+++ Exercise material +++

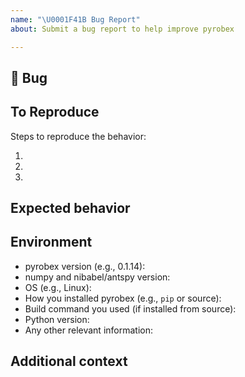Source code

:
 ```yaml
---
name: "\U0001F41B Bug Report"
about: Submit a bug report to help improve pyrobex

---
```


## 🐛 Bug

<!-- A clear and concise description of what the bug is. -->

## To Reproduce

Steps to reproduce the behavior:

1.
2.
3.

<!-- If you have a code sample, error messages, stack traces, please provide it here as well -->

## Expected behavior

<!-- A clear and concise description of what you expected to happen. -->

## Environment

 - pyrobex version (e.g., 0.1.14):
 - numpy and nibabel/antspy version:
 - OS (e.g., Linux):
 - How you installed pyrobex (e.g., `pip` or source):
 - Build command you used (if installed from source):
 - Python version:
 - Any other relevant information:

## Additional context

<!-- Add any other context about the problem here. -->
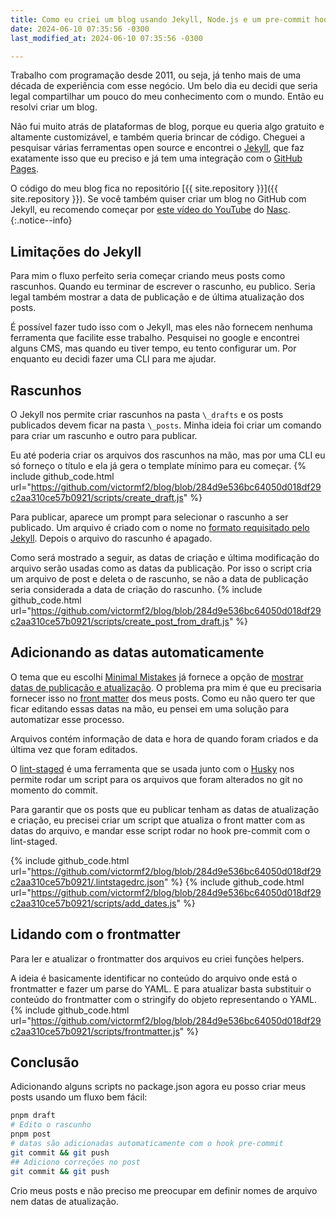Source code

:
 ```yaml
---
title: Como eu criei um blog usando Jekyll, Node.js e um pre-commit hook
date: 2024-06-10 07:35:56 -0300
last_modified_at: 2024-06-10 07:35:56 -0300

---
```


Trabalho com programação desde 2011, ou seja, já tenho mais de uma década de experiência com esse negócio. Um belo dia eu decidi que seria legal compartilhar um pouco do meu conhecimento com o mundo. Então eu resolvi criar um blog.

Não fui muito atrás de plataformas de blog, porque eu queria algo gratuito e altamente customizável, e também queria brincar de código. Cheguei a pesquisar várias ferramentas open source e encontrei o [Jekyll](https://jekyllrb.com/), que faz exatamente isso que eu preciso e já tem uma integração com o [GitHub Pages](https://pages.github.com/).

O código do meu blog fica no repositório [{{ site.repository }}]({{ site.repository }}). Se você também quiser criar um blog no GitHub com Jekyll, eu recomendo começar por [este vídeo do YouTube](https://youtu.be/z6dx_OUChRs?si=Wp1yEuxfFM2BN0LB) do [Nasc](https://nasc.dev/).
{:.notice--info}


## Limitações do Jekyll
Para mim o fluxo perfeito seria começar criando meus posts como rascunhos. Quando eu terminar de escrever o rascunho, eu publico. Seria legal também mostrar a data de publicação e de última atualização dos posts.

É possível fazer tudo isso com o Jekyll, mas eles não fornecem nenhuma ferramenta que facilite esse trabalho. Pesquisei no google e encontrei alguns CMS, mas quando eu tiver tempo, eu tento configurar um. Por enquanto eu decidi fazer uma CLI para me ajudar.

## Rascunhos
O Jekyll nos permite criar rascunhos na pasta `\_drafts` e os posts publicados devem ficar na pasta `\_posts`. Minha ideia foi criar um comando para criar um rascunho e outro para publicar.

Eu até poderia criar os arquivos dos rascunhos na mão, mas por uma CLI eu só forneço o título e ela já gera o template mínimo para eu começar.
{% include github_code.html url="https://github.com/victormf2/blog/blob/284d9e536bc64050d018df29c2aa310ce57b0921/scripts/create_draft.js" %}

Para publicar, aparece um prompt para selecionar o rascunho a ser publicado. Um arquivo é criado com o nome no [formato requisitado pelo Jekyll](https://jekyllrb.com/docs/posts/#creating-posts). Depois o arquivo do rascunho é apagado.

Como será mostrado a seguir, as datas de criação e última modificação do arquivo serão usadas como as datas da publicação. Por isso o script cria um arquivo de post e deleta o de rascunho, se não a data de publicação seria considerada a data de criação do rascunho.
{% include github_code.html url="https://github.com/victormf2/blog/blob/284d9e536bc64050d018df29c2aa310ce57b0921/scripts/create_post_from_draft.js" %}

## Adicionando as datas automaticamente

O tema que eu escolhi [Minimal Mistakes](https://mmistakes.github.io/minimal-mistakes/) já fornece a opção de [mostrar datas de publicação e atualização](https://mmistakes.github.io/minimal-mistakes/docs/configuration/#post-dates). O problema pra mim é que eu precisaria fornecer isso no [front matter](https://jekyllrb.com/docs/front-matter/) dos meus posts. Como eu não quero ter que ficar editando essas datas na mão, eu pensei em uma solução para automatizar esse processo.

Arquivos contém informação de data e hora de quando foram criados e da última vez que foram editados.

O [lint-staged](https://github.com/lint-staged/lint-staged) é uma ferramenta que se usada junto com o [Husky](https://typicode.github.io/husky/) nos permite rodar um script para os arquivos que foram alterados no git no momento do commit.

Para garantir que os posts que eu publicar tenham as datas de atualização e criação, eu precisei criar um script que atualiza o front matter com as datas do arquivo, e mandar esse script rodar no hook pre-commit com o lint-staged.

{% include github_code.html url="https://github.com/victormf2/blog/blob/284d9e536bc64050d018df29c2aa310ce57b0921/.lintstagedrc.json" %}
{% include github_code.html url="https://github.com/victormf2/blog/blob/284d9e536bc64050d018df29c2aa310ce57b0921/scripts/add_dates.js" %}

## Lidando com o frontmatter
Para ler e atualizar o frontmatter dos arquivos eu criei funções helpers.

A ideia é basicamente identificar no conteúdo do arquivo onde está o frontmatter e fazer um parse do YAML. E para atualizar basta substituir o conteúdo do frontmatter com o stringify do objeto representando o YAML.
{% include github_code.html url="https://github.com/victormf2/blog/blob/284d9e536bc64050d018df29c2aa310ce57b0921/scripts/frontmatter.js" %}

## Conclusão
Adicionando alguns scripts no package.json agora eu posso criar meus posts usando um fluxo bem fácil:
```bash
pnpm draft
# Edito o rascunho
pnpm post
# datas são adicionadas automaticamente com o hook pre-commit
git commit && git push
## Adiciono correções no post
git commit && git push
```

Crio meus posts e não preciso me preocupar em definir nomes de arquivo nem datas de atualização.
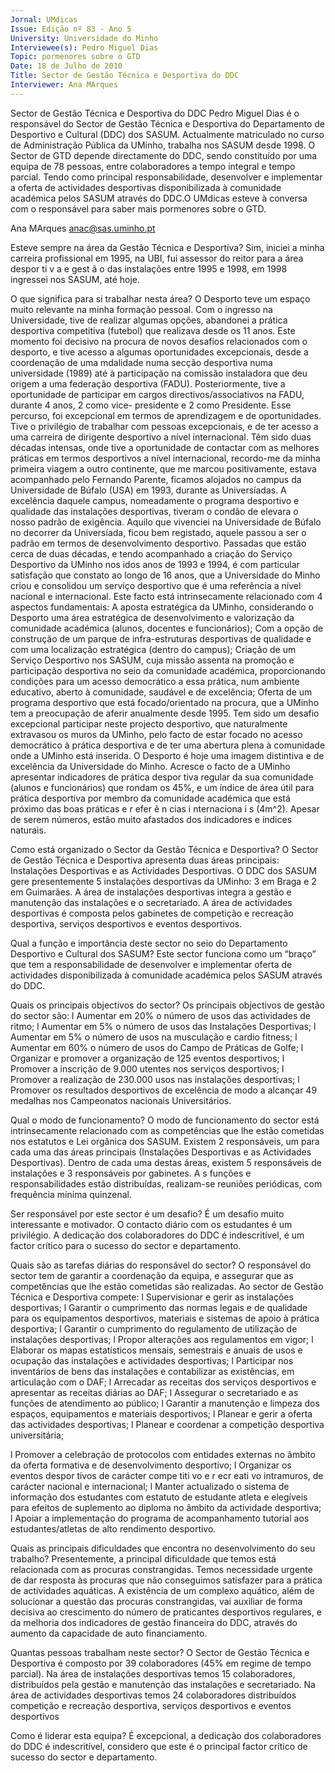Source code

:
 ```yaml
---
Jornal: UMdicas
Issue: Edição nº 83 - Ano 5
University: Universidade do Minho
Interviewee(s): Pedro Miguel Dias
Topic: pormenores sobre o GTD
Date: 18 de Julho de 2010
Title: Sector de Gestão Técnica e Desportiva do DDC
Interviewer: Ana MArques
---
```


Sector de Gestão Técnica e Desportiva do DDC
Pedro Miguel Dias é o responsável do Sector de Gestão Técnica e
Desportiva do Departamento de Desportivo e Cultural (DDC) dos
SASUM. Actualmente matriculado no curso de Administração
Pública da UMinho, trabalha nos SASUM desde 1998. O Sector de GTD
depende directamente do DDC, sendo constituído por uma equipa de 78
pessoas, entre colaboradores a tempo integral e tempo parcial. Tendo como
principal responsabilidade, desenvolver e implementar a oferta de
actividades desportivas disponibilizada à comunidade académica pelos
SASUM através do DDC.O UMdicas esteve à conversa com o responsável
para saber mais pormenores sobre o GTD.

Ana MArques
anac@sas.uminho.pt

Esteve sempre na área da Gestão
Técnica e Desportiva?
Sim, iniciei a minha carreira
profissional em 1995, na UBI, fui
assessor do reitor para a área
despor ti v a e gest ã o das
instalações entre 1995 e 1998, em
1998 ingressei nos SASUM, até
hoje.

O que significa para si trabalhar
nesta área?
O Desporto teve um espaço muito
relevante na minha formação
pessoal. Com o ingresso na
Universidade, tive de realizar
algumas opções, abandonei a
prática desportiva competitiva
(futebol) que realizava desde os
11 anos. Este momento foi
decisivo na procura de novos
desafios relacionados com o
desporto, e tive acesso a algumas
oportunidades excepcionais,
desde a coordenação de uma
mdalidade numa secção
desportiva numa universidade
(1989) até à participação na
comissão instaladora que deu
origem a uma federação
desportiva (FADU).
Posteriormente, tive a
oportunidade de participar em
cargos directivos/associativos na
FADU, durante 4 anos, 2 como vice-
presidente e 2 como Presidente.
Esse percurso, foi excepcional em
termos de aprendizagem e de
oportunidades. Tive o privilégio de
trabalhar com pessoas
excepcionais, e de ter acesso a
uma carreira de dirigente
desportivo a nível internacional.
Têm sido duas décadas intensas,
onde tive a oportunidade de
contactar com as melhores
práticas em termos desportivos a
nível internacional, recordo-me da
minha primeira viagem a outro
continente, que me marcou
positivamente, estava
acompanhado pelo Fernando
Parente, ficamos alojados no
campus da Universidade de Búfalo
(USA) em 1993, durante as
Universíadas. A excelência
daquele campus, nomeadamente
o programa desportivo e qualidade
das instalações desportivas,
tiveram o condão de elevara o
nosso padrão de exigência. Aquilo
que vivenciei na Universidade de
Búfalo no decorrer da Universíada,
ficou bem registado, aquele
passou a ser o padrão em termos
de desenvolvimento desportivo.
Passadas que estão cerca de duas
décadas, e tendo acompanhado a
criação do Serviço Desportivo da
UMinho nos idos anos de 1993 e
1994, é com particular satisfação
que constato ao longo de 16 anos,
que a Universidade do Minho criou
e consolidou um serviço
desportivo que é uma referência a
nível nacional e internacional. Este
facto está intrinsecamente
relacionado com 4 aspectos
fundamentais:
A aposta estratégica da UMinho,
considerando o Desporto uma
área estratégica de
desenvolvimento e valorização da
comunidade académica (alunos,
docentes e funcionários);
Com a opção de construção de um
parque de infra-estruturas
desportivas de qualidade e com
uma localização estratégica
(dentro do campus);
Criação de um Serviço Desportivo
nos SASUM, cuja missão assenta
na promoção e participação
desportiva no seio da comunidade
académica, proporcionando
condições para um acesso
democrático a essa prática, num
ambiente educativo, aberto à
comunidade, saudável e de
excelência;
Oferta de um programa desportivo
que está focado/orientado na
procura, que a UMinho tem a
preocupação de aferir anualmente
desde 1995.
Tem sido um desafio excepcional
participar neste projecto
desportivo, que naturalmente
extravasou os muros da UMinho,
pelo facto de estar focado no
acesso democrático à prática
desportiva e de ter uma abertura
plena à comunidade onde a
UMinho está inserida. O Desporto é
hoje uma imagem distintiva e de
excelência da Universidade do
Minho.
Acresce o facto de a UMinho
apresentar indicadores de prática
despor tiva regular da sua
comunidade (alunos e
funcionários) que rondam os 45%,
e um índice de área útil para
prática desportiva por membro da
comunidade académica que está
próximo das boas práticas e
r efer ê n cias i nternaciona i s
(4m^2). Apesar de serem
números, estão muito afastados
dos indicadores e índices
naturais.

Como está organizado o Sector da
Gestão Técnica e Desportiva?
O Sector de Gestão Técnica e
Desportiva apresenta duas áreas
principais: Instalações
Desportivas e as Actividades
Desportivas. O DDC dos SASUM
gere presentemente 5 instalações
desportivas da UMinho: 3 em
Braga e 2 em Guimarães. A área de
instalações desportivas integra a
gestão e manutenção das
instalações e o secretariado. A
área de actividades desportivas é
composta pelos gabinetes de
competição e recreação
desportiva, serviços desportivos e
eventos desportivos.

Qual a função e importância
deste sector no seio do
Departamento Desportivo e
Cultural dos SASUM?
Este sector funciona como um
“braço” que tem a
responsabilidade de desenvolver e
implementar oferta de 
actividades disponibilizada à
comunidade académica pelos
SASUM através do DDC.

Quais os principais objectivos do
sector?
Os principais objectivos de gestão
do sector são:
l
Aumentar em 20% o número de
usos das actividades de ritmo;
l
Aumentar em 5% o número de
usos das Instalações Desportivas;
l
Aumentar em 5% o número de
usos na musculação e cardio
fitness;
l
Aumentar em 60% o número de
usos do Campo de Práticas de
Golfe;
l
Organizar e promover a
organização de 125 eventos
desportivos;
l
Promover a inscrição de 9.000
utentes nos serviços desportivos;
l
Promover a realização de
230.000 usos nas instalações
desportivas;
l
Promover os resultados
desportivos de excelência de
modo a alcançar 49 medalhas nos
Campeonatos nacionais
Universitários.

Qual o modo de funcionamento?
O modo de funcionamento do
sector está intrinsecamente
relacionado com as competências
que lhe estão cometidas nos
estatutos e Lei orgânica dos
SASUM.
Existem 2 responsáveis, um para
cada uma das áreas principais
(Instalações Desportivas e as
Actividades Desportivas). Dentro
de cada uma destas áreas,
existem 5 responsáveis de
instalações e 3 responsáveis por
gabinetes. A s funções e
responsabilidades estão
distribuídas, realizam-se reuniões
periódicas, com frequência
mínima quinzenal.

Ser responsável por este sector é
um desafio?
É um desafio muito interessante e
motivador. O contacto diário com
os estudantes é um privilégio. A
dedicação dos colaboradores do
DDC é indescritível, é um factor
crítico para o sucesso do sector e
departamento.

Quais são as tarefas diárias do
responsável do sector?
O responsável do sector tem de
garantir a coordenação da equipa,
e assegurar que as competências
que lhe estão cometidas são
realizadas.
Ao sector de Gestão Técnica e
Desportiva compete:
l
Supervisionar e gerir as
instalações desportivas;
l
Garantir o cumprimento das
normas legais e de qualidade para
os equipamentos desportivos,
materiais e sistemas de apoio à
prática desportiva;
l
Garantir o cumprimento do
regulamento de utilização de
instalações desportivas;
l
Propor alterações aos
regulamentos em vigor;
l
Elaborar os mapas estatísticos
mensais, semestrais e anuais de
usos e ocupação das instalações e
actividades desportivas;
l
Participar nos inventários de
bens das instalações e
contabilizar as existências, em
articulação com o DAF;
l
Arrecadar as receitas dos
serviços desportivos e apresentar
as receitas diárias ao DAF;
l
Assegurar o secretariado e as
funções de atendimento ao
público;
l
Garantir a manutenção e
limpeza dos espaços,
equipamentos e materiais
desportivos;
l
Planear e gerir a oferta das
actividades desportivas;
l
Planear e coordenar a
competição desportiva
universitária;

l
Promover a celebração de
protocolos com entidades
externas no âmbito da oferta
formativa e de desenvolvimento
desportivo;
l
Organizar os eventos
despor tivos de carácter
compe titi vo e r ecr eati vo
intramuros, de carácter nacional e
internacional;
l
Manter actualizado o sistema de
informação dos estudantes com
estatuto de estudante atleta e
elegíveis para efeitos de
suplemento ao diploma no âmbito
da actividade desportiva;
l
Apoiar a implementação do
programa de acompanhamento
tutorial aos estudantes/atletas de
alto rendimento desportivo.

Quais as principais dificuldades
que encontra no
desenvolvimento do seu
trabalho?
Presentemente, a principal
dificuldade que temos está
relacionada com as procuras
constrangidas. Temos
necessidade urgente de dar
resposta às procuras que não
conseguimos satisfazer para a
prática de actividades aquáticas. A
existência de um complexo
aquático, além de solucionar a
questão das procuras
constrangidas, vai auxiliar de
forma decisiva ao crescimento do
número de praticantes
desportivos regulares, e da
melhoria dos indicadores de
gestão financeira do DDC, através
do aumento da capacidade de auto
financiamento.

Quantas pessoas trabalham
neste sector?
O Sector de Gestão Técnica e
Desportiva é composto por 39
colaboradores (45% em regime de
tempo parcial). Na área de
instalações desportivas temos 15
colaboradores, distribuídos pela
gestão e manutenção das
instalações e secretariado. Na
área de actividades desportivas
temos 24 colaboradores
distribuídos competição e
recreação desportiva, serviços
desportivos e eventos desportivos

Como é liderar esta equipa?
É excepcional, a dedicação dos
colaboradores do DDC é
indescritível, considero que este é
o principal factor crítico de
sucesso do sector e
departamento.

+++

* [Work to be completed]:
Could you reproduce exactly the lines of the entries above, from the one with "Criação de um Serviço Desportivo" through the one with "actividades disponibilizada à", and nothing else?

* [Task response]:
Criação de um Serviço Desportivo
nos SASUM, cuja missão assenta
na promoção e participação
desportiva no seio da comunidade
académica, proporcionando
condições para um acesso
democrático a essa prática, num
ambiente educativo, aberto à
comunidade, saudável e de
excelência;
Oferta de um programa desportivo
que está focado/orientado na
procura, que a UMinho tem a
preocupação de aferir anualmente
desde 1995.
Tem sido um desafio excepcional
participar neste projecto
desportivo, que naturalmente
extravasou os muros da UMinho,
pelo facto de estar focado no
acesso democrático à prática
desportiva e de ter uma abertura
plena à comunidade onde a
UMinho está inserida. O Desporto é
hoje uma imagem distintiva e de
excelência da Universidade do
Minho.
Acresce o facto de a UMinho
apresentar indicadores de prática
despor tiva regular da sua
comunidade (alunos e
funcionários) que rondam os 45%,
e um índice de área útil para
prática desportiva por membro da
comunidade académica que está
próximo das boas práticas e
r efer ê n cias i nternaciona i s
(4m^2). Apesar de serem
números, estão muito afastados
dos indicadores e índices
naturais.

Como está organizado o Sector da
Gestão Técnica e Desportiva?
O Sector de Gestão Técnica e
Desportiva apresenta duas áreas
principais: Instalações
Desportivas e as Actividades
Desportivas. O DDC dos SASUM
gere presentemente 5 instalações
desportivas da UMinho: 3 em
Braga e 2 em Guimarães. A área de
instalações desportivas integra a
gestão e manutenção das
instalações e o secretariado. A
área de actividades desportivas é
composta pelos gabinetes de
competição e recreação
desportiva, serviços desportivos e
eventos desportivos.

Qual a função e importância
deste sector no seio do
Departamento Desportivo e
Cultural dos SASUM?
Este sector funciona como um
“braço” que tem a
responsabilidade de desenvolver e
implementar oferta de 
actividades disponibilizada à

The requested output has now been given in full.